Para Kant, pues, la historia de la humanidad puede verse como la ejecución de un plan oculto de la Naturaleza para llevar a cabo una perfecta constitución interior y, para ello, exteriormente perfecta, de tal modo que el hombre pueda desarrollar todas sus facultades plenamente. La experiencia nos muestra pocos indicios en este sentido, aunque gracias a nuestra disposición racional podemos anticipar ese momento. Kant considera que los Estados ya no pueden rebajar su cota cultural sin perder poder frente a otros Estados. Tampoco pueden atentar contra la libertad civil sin perjudicar las actividades profesional. Pues el gobernante es consciente de que la libertad de los ciudadanos favorece la dinámica de negocios. Así pues, la libertad va ganando terreno poco a poco. Y así va surgiendo poco a poco la Ilustración, aunque se obtenga a partir de la megalomanía de los gobernantes, pues éstos saben lo que les conviene. La ilustración irá ascendiendo a los gobernantes y no impedirán la ilustración del pueblo. La guerra se verá poco a poco como un mal negocio de dudoso desenlace para ambas partes y elevada inversión, dado la creciente intensidad de las relaciones comerciales entre Estados. Este interdependencia les lleva a hacer de árbitros en conflictos ajenos para impedir grandes conflictos, preparándose para la creación de un macro-Estado. Por eso, para Kant, podemos tener racionalmente la esperanza de que pueda instaurarse un Estado cosmopolita sobre la tierra donde las facultades de la humanidad alcancen su plenitud.

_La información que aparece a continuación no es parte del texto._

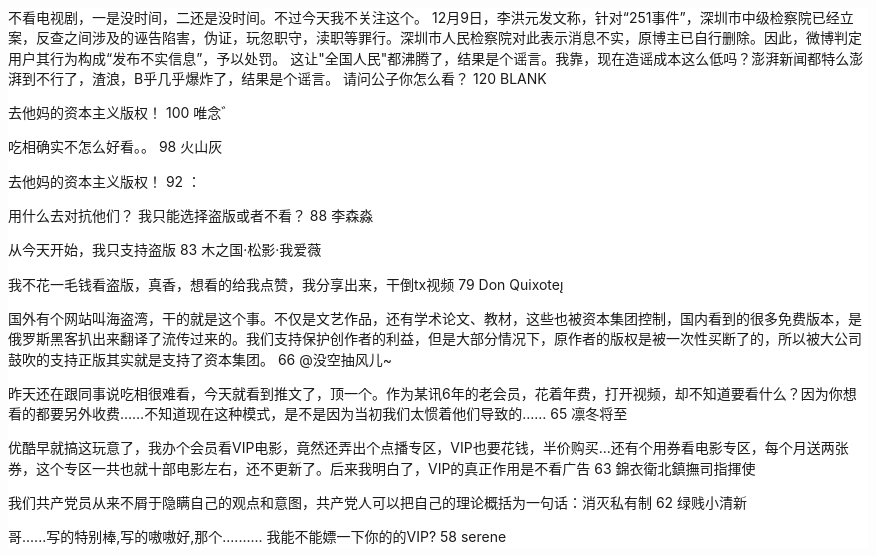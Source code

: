  不看电视剧，一是没时间，二还是没时间。不过今天我不关注这个。
12月9日，李洪元发文称，针对“251事件”，深圳市中级检察院已经立案，反查之间涉及的诬告陷害，伪证，玩忽职守，渎职等罪行。深圳市人民检察院对此表示消息不实，原博主已自行删除。因此，微博判定用户其行为构成“发布不实信息”，予以处罚。
这让"全国人民"都沸腾了，结果是个谣言。我靠，现在造谣成本这么低吗？澎湃新闻都特么澎湃到不行了，渣浪，B乎几乎爆炸了，结果是个谣言。
请问公子你怎么看？
 120
BLANK

 去他妈的资本主义版权！
 100
唯念゛

 吃相确实不怎么好看。。
 98
火山灰

 去他妈的资本主义版权！
 92
：

 用什么去对抗他们？ 我只能选择盗版或者不看？
 88
李森淼

 从今天开始，我只支持盗版
 83
木之国·松影·我爱薇

 我不花一毛钱看盗版，真香，想看的给我点赞，我分享出来，干倒tx视频
 79
Don Quixote

 国外有个网站叫海盗湾，干的就是这个事。不仅是文艺作品，还有学术论文、教材，这些也被资本集团控制，国内看到的很多免费版本，是俄罗斯黑客扒出来翻译了流传过来的。我们支持保护创作者的利益，但是大部分情况下，原作者的版权是被一次性买断了的，所以被大公司鼓吹的支持正版其实就是支持了资本集团。
 66
@没空抽风儿~

 昨天还在跟同事说吃相很难看，今天就看到推文了，顶一个。作为某讯6年的老会员，花着年费，打开视频，却不知道要看什么？因为你想看的都要另外收费……不知道现在这种模式，是不是因为当初我们太惯着他们导致的……
 65
凛冬将至

 优酷早就搞这玩意了，我办个会员看VIP电影，竟然还弄出个点播专区，VIP也要花钱，半价购买...还有个用券看电影专区，每个月送两张券，这个专区一共也就十部电影左右，还不更新了。后来我明白了，VIP的真正作用是不看广告
 63
錦衣衛北鎮撫司指揮使

 我们共产党员从来不屑于隐瞒自己的观点和意图，共产党人可以把自己的理论概括为一句话：消灭私有制
 62
绿贱小清新

 哥......写的特别棒,写的嗷嗷好,那个..........
我能不能嫖一下你的的VIP?
 58
serene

Admitido todo lo anterior, Kant considera que no es absurdo pensar en elaborar una Historia universal de la humanidad en base a los fines que la Naturaleza contempla. Una historia vista con la mirada del filósofo (sin desmerecer ni sustituir la mirada del historiador y su historia empírica), en la que se descubre un hilo conductor a priori, sistematizando lo que de otra manera sería una agregado de hechos sin conexión aparente. Este hilo conductor es la mejora de las sociedades humanas hacia una mayor libertad de la voluntad, hacia una mejora moral, hacia una constitución civil perfecta y cosmopolita. Kant sostiene que podemos ver una mejora en Occidente (que posteriormente es de esperar que se traslade al resto del mundo) a lo largo de la sucesión de civilizaciones, de Estados dominantes, hacia la mejora del cuerpo político. Los Estados hegemónicos van cayendo pero queda cada vez una semilla de ilustración mayor que permite que cuando el siguiente se construya sobre el anterior cada vez se de progresando hacia mayor ilustración. La historia en un futuro se escribirá en este estilo, dado la cantidad de datos que atesorarán las generaciones futuras, y además puede servir para encauzar tanto la ambición de de los gobernantes hacia el único medio que les puede llevar a ser recordados gloriosamente en la posteridad.

Referencias bibliográficas:

  • Kant, Immanuel, Ideas para una historia universal en clave cosmopolita y otros escritos sobre filosofía de la historia, Tecnos, 2006.